In 1835, some Ngāti Mutunga and Ngāti Tama from the Taranaki region of North Island invaded the Chathams. On 19 November 1835, the Rodney, a European ship hired by the Māori, arrived carrying 500 Māori armed with guns, clubs, and axes, followed by another ship with 400 more warriors on 5 December 1835. They proceeded to enslave some Moriori and kill and cannibalise others. "Parties of warriors armed with muskets, clubs and tomahawks, led by their chiefs, walked through Moriori tribal territories and settlements without warning, permission or greeting. If the districts were wanted by the invaders, they curtly informed the inhabitants that their land had been taken and the Moriori living there were now vassals."

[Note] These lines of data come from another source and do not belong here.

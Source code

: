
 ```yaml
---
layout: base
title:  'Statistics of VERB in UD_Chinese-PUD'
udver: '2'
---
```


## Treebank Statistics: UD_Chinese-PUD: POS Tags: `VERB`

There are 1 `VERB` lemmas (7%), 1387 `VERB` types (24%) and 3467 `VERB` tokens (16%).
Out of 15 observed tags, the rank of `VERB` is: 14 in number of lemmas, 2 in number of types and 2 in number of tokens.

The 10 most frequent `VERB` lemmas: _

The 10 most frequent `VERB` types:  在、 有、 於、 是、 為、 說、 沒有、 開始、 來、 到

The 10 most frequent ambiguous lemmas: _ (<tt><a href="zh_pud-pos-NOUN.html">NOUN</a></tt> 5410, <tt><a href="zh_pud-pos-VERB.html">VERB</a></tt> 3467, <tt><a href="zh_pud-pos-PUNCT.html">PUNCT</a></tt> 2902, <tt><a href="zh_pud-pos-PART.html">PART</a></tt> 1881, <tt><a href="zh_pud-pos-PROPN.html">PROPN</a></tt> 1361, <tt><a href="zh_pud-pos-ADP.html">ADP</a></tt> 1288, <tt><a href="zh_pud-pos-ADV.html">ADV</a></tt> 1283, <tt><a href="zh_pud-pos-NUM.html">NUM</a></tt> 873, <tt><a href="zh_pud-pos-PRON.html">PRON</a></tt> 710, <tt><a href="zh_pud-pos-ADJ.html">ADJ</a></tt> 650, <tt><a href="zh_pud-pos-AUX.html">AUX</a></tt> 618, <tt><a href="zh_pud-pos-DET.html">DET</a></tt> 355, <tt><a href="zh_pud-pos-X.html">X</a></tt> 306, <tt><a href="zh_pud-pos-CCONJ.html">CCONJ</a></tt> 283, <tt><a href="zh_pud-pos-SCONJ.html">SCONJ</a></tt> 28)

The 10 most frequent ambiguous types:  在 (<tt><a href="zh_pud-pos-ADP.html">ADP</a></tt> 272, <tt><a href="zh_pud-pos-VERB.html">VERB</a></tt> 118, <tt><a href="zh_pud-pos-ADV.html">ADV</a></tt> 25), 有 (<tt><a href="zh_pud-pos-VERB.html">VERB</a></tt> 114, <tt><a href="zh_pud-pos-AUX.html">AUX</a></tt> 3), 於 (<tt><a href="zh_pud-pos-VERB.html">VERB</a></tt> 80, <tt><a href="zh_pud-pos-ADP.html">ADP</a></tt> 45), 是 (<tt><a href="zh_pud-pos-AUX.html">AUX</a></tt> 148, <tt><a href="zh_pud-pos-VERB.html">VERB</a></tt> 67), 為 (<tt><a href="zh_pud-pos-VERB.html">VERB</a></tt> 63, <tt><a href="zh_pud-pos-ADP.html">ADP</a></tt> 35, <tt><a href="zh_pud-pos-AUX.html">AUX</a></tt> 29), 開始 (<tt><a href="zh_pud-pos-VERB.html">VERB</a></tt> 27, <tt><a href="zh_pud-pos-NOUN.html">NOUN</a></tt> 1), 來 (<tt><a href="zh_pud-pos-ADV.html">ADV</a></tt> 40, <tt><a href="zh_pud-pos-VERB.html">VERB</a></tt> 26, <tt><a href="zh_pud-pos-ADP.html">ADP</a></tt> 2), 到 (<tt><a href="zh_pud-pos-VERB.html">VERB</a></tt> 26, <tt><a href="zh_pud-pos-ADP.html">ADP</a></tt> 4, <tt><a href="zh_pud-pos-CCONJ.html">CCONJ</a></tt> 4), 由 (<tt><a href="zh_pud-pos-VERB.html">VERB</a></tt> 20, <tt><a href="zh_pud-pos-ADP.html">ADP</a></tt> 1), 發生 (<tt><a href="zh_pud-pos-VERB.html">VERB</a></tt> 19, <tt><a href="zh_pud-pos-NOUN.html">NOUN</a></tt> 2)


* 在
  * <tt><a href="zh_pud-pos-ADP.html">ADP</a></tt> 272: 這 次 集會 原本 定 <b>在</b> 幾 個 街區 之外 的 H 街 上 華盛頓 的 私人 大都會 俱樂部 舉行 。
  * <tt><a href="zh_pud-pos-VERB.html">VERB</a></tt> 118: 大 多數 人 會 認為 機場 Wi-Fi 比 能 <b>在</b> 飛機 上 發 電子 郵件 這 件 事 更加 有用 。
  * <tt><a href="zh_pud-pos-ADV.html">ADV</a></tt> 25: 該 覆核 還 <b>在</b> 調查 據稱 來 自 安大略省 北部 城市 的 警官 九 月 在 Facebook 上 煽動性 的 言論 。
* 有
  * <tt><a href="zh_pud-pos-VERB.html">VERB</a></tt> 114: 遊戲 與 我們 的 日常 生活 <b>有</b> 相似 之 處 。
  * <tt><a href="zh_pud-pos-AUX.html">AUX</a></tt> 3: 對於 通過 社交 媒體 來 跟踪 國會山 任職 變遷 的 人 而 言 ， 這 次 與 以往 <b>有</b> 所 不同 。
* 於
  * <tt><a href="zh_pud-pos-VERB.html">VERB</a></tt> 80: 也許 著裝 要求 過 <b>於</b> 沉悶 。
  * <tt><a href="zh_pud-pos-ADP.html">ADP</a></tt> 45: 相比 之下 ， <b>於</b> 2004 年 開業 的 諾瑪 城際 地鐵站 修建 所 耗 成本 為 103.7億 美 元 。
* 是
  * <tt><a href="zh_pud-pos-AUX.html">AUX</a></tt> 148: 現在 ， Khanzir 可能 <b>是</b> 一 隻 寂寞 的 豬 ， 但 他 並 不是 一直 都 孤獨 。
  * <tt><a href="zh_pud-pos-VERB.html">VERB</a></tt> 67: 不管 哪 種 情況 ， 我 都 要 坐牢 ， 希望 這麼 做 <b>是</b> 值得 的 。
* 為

A council of Moriori elders was convened at the settlement called Te Awapatiki. Despite knowing of the Māori predilection for killing and eating the conquered, and despite the admonition by some of the elder chiefs that the principle of Nunuku was not appropriate now, two chiefs—Tapata and Torea—declared that "the law of Nunuku was not a strategy for survival, to be varied as conditions changed; it was a moral imperative." A Moriori survivor recalled: "[The Maori] commenced to kill us like sheep.... [We] were terrified, fled to the bush, concealed ourselves in holes underground, and in any place to escape our enemies. It was of no avail; we were discovered and killed—men, women and children indiscriminately." A Māori conqueror explained, "We took possession... in accordance with our customs and we caught all the people. Not one escaped..."

After the invasion, Moriori were forbidden to marry Moriori, or to have children with each other. All became slaves of the invaders. Many Moriori women had children by their Maori masters. A small number of Moriori women eventually married either Maori or European men. Some were taken from the Chathams and never returned. Only 101 Moriori out of a population of about 2,000 were left alive by 1862. Although the last Moriori of unmixed ancestry, Tommy Solomon, died in 1933, several thousand mixed-ancestry Moriori are alive today.